O que é KYA (Know Your Agent): Guia Completo
Explicamos o que é o processo KYA, porque é necessário na era dos agentes de IA, como funciona e o que implica para empresas que operam com agentes autónomos.
O que significa KYA
KYA é a sigla de Know Your Agent (Conhece o teu Agente). É o processo através do qual uma empresa identifica, verifica e monitoriza os agentes de inteligência artificial que interagem com os seus sistemas, serviços ou clientes.

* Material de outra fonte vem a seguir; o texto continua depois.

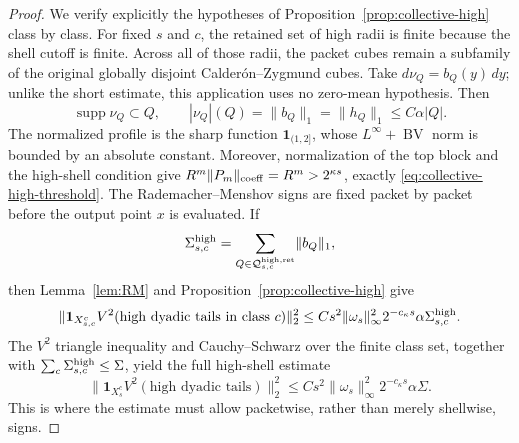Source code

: \documentclass[11pt]{article}
\numberwithin{equation}{section}
\theoremstyle{remark}
\theoremstyle{definition}
\newcommand{\supp}{\operatorname{supp}}
\newcommand{\norm}[1]{\lVert #1\rVert}
\newcommand{\BV}{\operatorname{BV}}
\begin{document}
\begin{proof}
We verify explicitly the hypotheses of
Proposition~\ref{prop:collective-high} class by class.  For fixed $s$ and
$c$, the retained set of high radii is finite because the shell cutoff is
finite.  Across all of those radii, the packet cubes remain a subfamily of
the original globally disjoint Calder\'on--Zygmund cubes.  Take
$d\nu_Q=b_Q(y)\,dy$; unlike the short estimate, this application uses no
zero-mean hypothesis.  Then
\[
 \supp\nu_Q\subset Q,\qquad
 |\nu_Q|(Q)=\norm{b_Q}_1=\norm{h_Q}_1\le C\alpha|Q|.
\]
The normalized profile is the sharp function $\mathbf1_{(1,2]}$, whose
$L^\infty+\BV$ norm is bounded by an absolute constant.  Moreover,
normalization of the top block and the high-shell condition give
$R^m\|P_m\|_{\rm coeff}=R^m>2^{\kappa s}$, exactly
\eqref{eq:collective-high-threshold}.  The Rademacher--Menshov signs are
fixed packet by packet before the output point $x$ is evaluated.  If
\[
 \Sigma_{s,c}^{\rm high}
 =\sum_{Q\in\mathcal Q_{s,c}^{\rm high,ret}}\norm{b_Q}_1,
\]
then Lemma~\ref{lem:RM} and Proposition~\ref{prop:collective-high} give
\[
 \norm{\mathbf1_{X_{s,c}^c}
 V^2(\text{high dyadic tails in class }c)}_2^2
 \le Cs^2\norm{\omega_s}_\infty^2
 2^{-c_\kappa s}\alpha\Sigma_{s,c}^{\rm high}.
\]
The $V^2$ triangle inequality and Cauchy--Schwarz over the finite class set,
together with $\sum_c\Sigma_{s,c}^{\rm high}\le\Sigma$, yield the full
high-shell estimate
\begin{equation}\label{eq:far-high-long}
 \norm{\mathbf1_{X_s^c}V^2(\text{high dyadic tails})}_2^2
 \le Cs^2\norm{\omega_s}_\infty^2
 2^{-c_\kappa s}\alpha\Sigma.
\end{equation}
This is where the estimate must allow packetwise, rather than merely
shellwise, signs.


\end{proof}
\end{document}
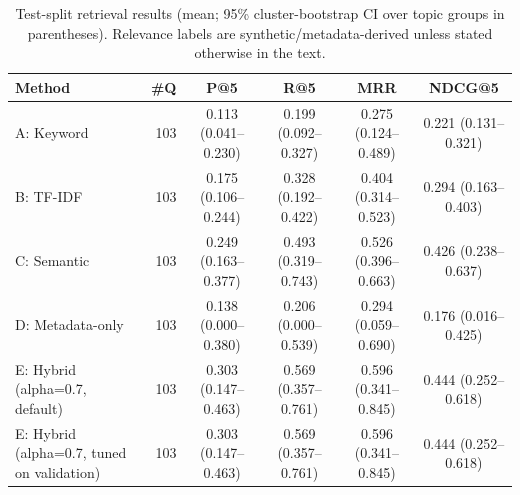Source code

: \begin{table}[t]
\centering
\caption{Test-split retrieval results (mean; 95\% cluster-bootstrap CI over topic groups in parentheses). Relevance labels are synthetic/metadata-derived unless stated otherwise in the text.}
\label{tab:main}
\scriptsize
\begin{tabular}{lrcccc}
\toprule
Method & \#Q & P@5 & R@5 & MRR & NDCG@5 \\
\midrule
A: Keyword & 103 & 0.113 (0.041--0.230) & 0.199 (0.092--0.327) & 0.275 (0.124--0.489) & 0.221 (0.131--0.321) \\
B: TF-IDF & 103 & 0.175 (0.106--0.244) & 0.328 (0.192--0.422) & 0.404 (0.314--0.523) & 0.294 (0.163--0.403) \\
C: Semantic & 103 & 0.249 (0.163--0.377) & 0.493 (0.319--0.743) & 0.526 (0.396--0.663) & 0.426 (0.238--0.637) \\
D: Metadata-only & 103 & 0.138 (0.000--0.380) & 0.206 (0.000--0.539) & 0.294 (0.059--0.690) & 0.176 (0.016--0.425) \\
E: Hybrid (alpha=0.7, default) & 103 & 0.303 (0.147--0.463) & 0.569 (0.357--0.761) & 0.596 (0.341--0.845) & 0.444 (0.252--0.618) \\
E: Hybrid (alpha=0.7, tuned on validation) & 103 & 0.303 (0.147--0.463) & 0.569 (0.357--0.761) & 0.596 (0.341--0.845) & 0.444 (0.252--0.618) \\
\bottomrule
\end{tabular}
\end{table}
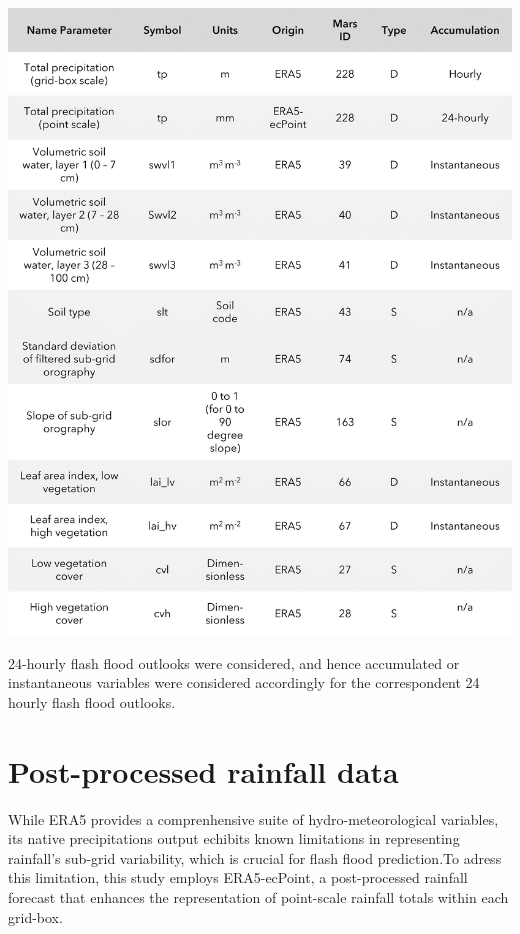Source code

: \begin{table}[htbp]
\centering
{}
\includegraphics[width=1\textwidth]{parameters_used.png}
\label{table:parameters_used}
\end{table}

24-hourly flash flood outlooks were considered, and hence accumulated or instantaneous variables were considered accordingly for the correspondent 24 hourly flash flood outlooks.





\section{Post-processed rainfall data}

While ERA5 provides a comprenhensive suite of hydro-meteorological variables, its native precipitations output echibits known limitations in representing rainfall's sub-grid variability, which is crucial for flash flood prediction.To adress this limitation, this study employs ERA5-ecPoint, a post-processed rainfall forecast that enhances the representation of point-scale rainfall totals within each grid-box.  

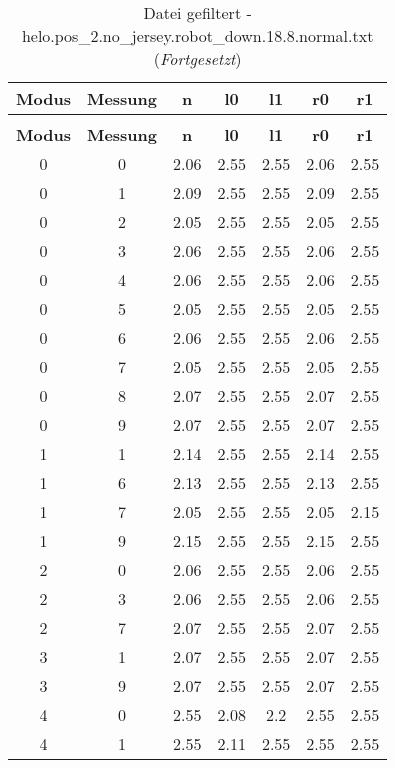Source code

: \begin{longtable}{|c|c||c||c|c||c|c|}
	\caption{Datei gefiltert - helo.pos\_2.no\_jersey.robot\_down.18.8.normal.txt} \label{tab:helo.pos-2.no-jersey.robot-down.18.8.normal.txt} \\ \hline
	\textbf{Modus} & \textbf{Messung} & \textbf{n} & \textbf{l0} & \textbf{l1} & \textbf{r0} & \textbf{r1}\\ \hline
	\endfirsthead
	\caption[]{Datei gefiltert - helo.pos\_2.no\_jersey.robot\_down.18.8.normal.txt (\emph{Fortgesetzt})} \\ \hline
	\textbf{Modus} & \textbf{Messung} & \textbf{n} & \textbf{l0} & \textbf{l1} & \textbf{r0} & \textbf{r1}\\ \hline
	\endhead
	0 & 0 & 2.06 & 2.55 & 2.55 & 2.06 & 2.55 \\ \hline
	0 & 1 & 2.09 & 2.55 & 2.55 & 2.09 & 2.55 \\ \hline
	0 & 2 & 2.05 & 2.55 & 2.55 & 2.05 & 2.55 \\ \hline
	0 & 3 & 2.06 & 2.55 & 2.55 & 2.06 & 2.55 \\ \hline
	0 & 4 & 2.06 & 2.55 & 2.55 & 2.06 & 2.55 \\ \hline
	0 & 5 & 2.05 & 2.55 & 2.55 & 2.05 & 2.55 \\ \hline
	0 & 6 & 2.06 & 2.55 & 2.55 & 2.06 & 2.55 \\ \hline
	0 & 7 & 2.05 & 2.55 & 2.55 & 2.05 & 2.55 \\ \hline
	0 & 8 & 2.07 & 2.55 & 2.55 & 2.07 & 2.55 \\ \hline
	0 & 9 & 2.07 & 2.55 & 2.55 & 2.07 & 2.55 \\ \hline
	1 & 1 & 2.14 & 2.55 & 2.55 & 2.14 & 2.55 \\ \hline
	1 & 6 & 2.13 & 2.55 & 2.55 & 2.13 & 2.55 \\ \hline
	1 & 7 & 2.05 & 2.55 & 2.55 & 2.05 & 2.15 \\ \hline
	1 & 9 & 2.15 & 2.55 & 2.55 & 2.15 & 2.55 \\ \hline
	2 & 0 & 2.06 & 2.55 & 2.55 & 2.06 & 2.55 \\ \hline
	2 & 3 & 2.06 & 2.55 & 2.55 & 2.06 & 2.55 \\ \hline
	2 & 7 & 2.07 & 2.55 & 2.55 & 2.07 & 2.55 \\ \hline
	3 & 1 & 2.07 & 2.55 & 2.55 & 2.07 & 2.55 \\ \hline
	3 & 9 & 2.07 & 2.55 & 2.55 & 2.07 & 2.55 \\ \hline
	4 & 0 & 2.55 & 2.08 & 2.2 & 2.55 & 2.55 \\ \hline
	4 & 1 & 2.55 & 2.11 & 2.55 & 2.55 & 2.55 \\ \hline

\end{longtable}
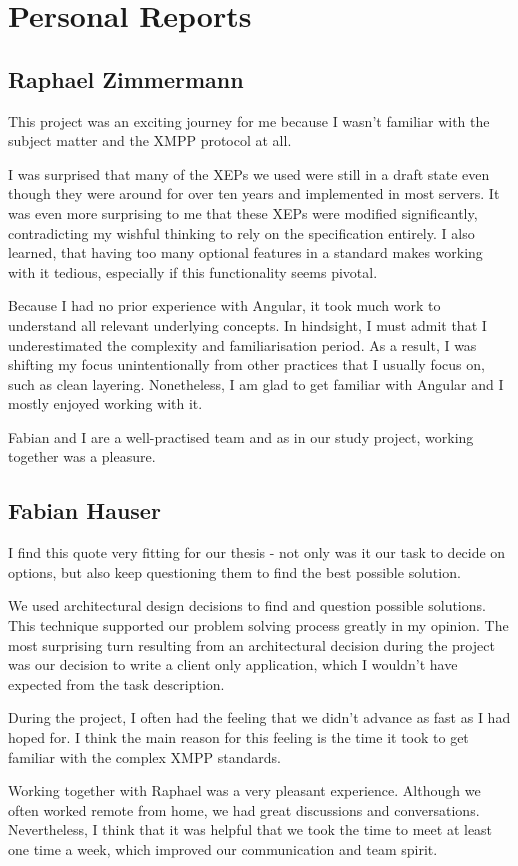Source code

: \section{Personal Reports}\label{sec:personal-reports}

\subsection{Raphael Zimmermann}

This project was an exciting journey for me because I wasn't familiar with the subject matter and the XMPP protocol at all.

I was surprised that many of the XEPs we used were still in a draft state even though they were around for over ten years and implemented in most servers.
It was even more surprising to me that these XEPs were modified significantly, contradicting my wishful thinking to rely on the specification entirely.
I also learned, that having too many optional features in a standard makes working with it tedious, especially if this functionality seems pivotal.

Because I had no prior experience with Angular, it took much work to understand all relevant underlying concepts.
In hindsight, I must admit that I underestimated the complexity and familiarisation period.
As a result, I was shifting my focus unintentionally from other practices that I usually focus on, such as clean layering.
Nonetheless, I am glad to get familiar with Angular and I mostly enjoyed working with it.

Fabian and I are a well-practised team and as in our study project, working together was a pleasure.

\subsection{Fabian Hauser}

%
I find this quote very fitting for our thesis - not only was it our task to decide on options,
but also keep questioning them to find the best possible solution.

We used architectural design decisions to find and question possible solutions.
This technique supported our problem solving process greatly in my opinion.
The most surprising turn resulting from an architectural decision during the project was our decision to write a client only application,
which I wouldn't have expected from the task description.

During the project, I often had the feeling that we didn't advance as fast as I had hoped for.
I think the main reason for this feeling is the time it took to get familiar with the complex XMPP standards.

Working together with Raphael was a very pleasant experience.
Although we often worked remote from home, we had great discussions and conversations.
Nevertheless, I think that it was helpful that we took the time to meet at least one time a week, which improved our communication and team spirit.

Se o KYC (Know Your Customer) verifica que uma pessoa é quem diz ser, o KYA verifica que um agente de IA é o que diz ser: quem o criou, que permissões tem, em nome de quem atua e o que está autorizado a fazer.
Porque é que o KYA existe
A adoção de agentes de IA está a crescer exponencialmente. Em 2026, milhões de agentes autónomos operam na internet realizando tarefas em nome de pessoas e empresas: reservam viagens, gerem compras, negoceiam contratos, acedem a APIs e executam transações financeiras.
Este novo paradigma gera perguntas que o KYC tradicional não consegue responder:
- Quem está por trás deste agente?
- Tem autorização para realizar esta operação?
- Atua em nome de uma pessoa real e verificada?
- As suas credenciais são legítimas ou foram falsificadas?
- Que nível de autonomia tem e quem é responsável pelas suas ações?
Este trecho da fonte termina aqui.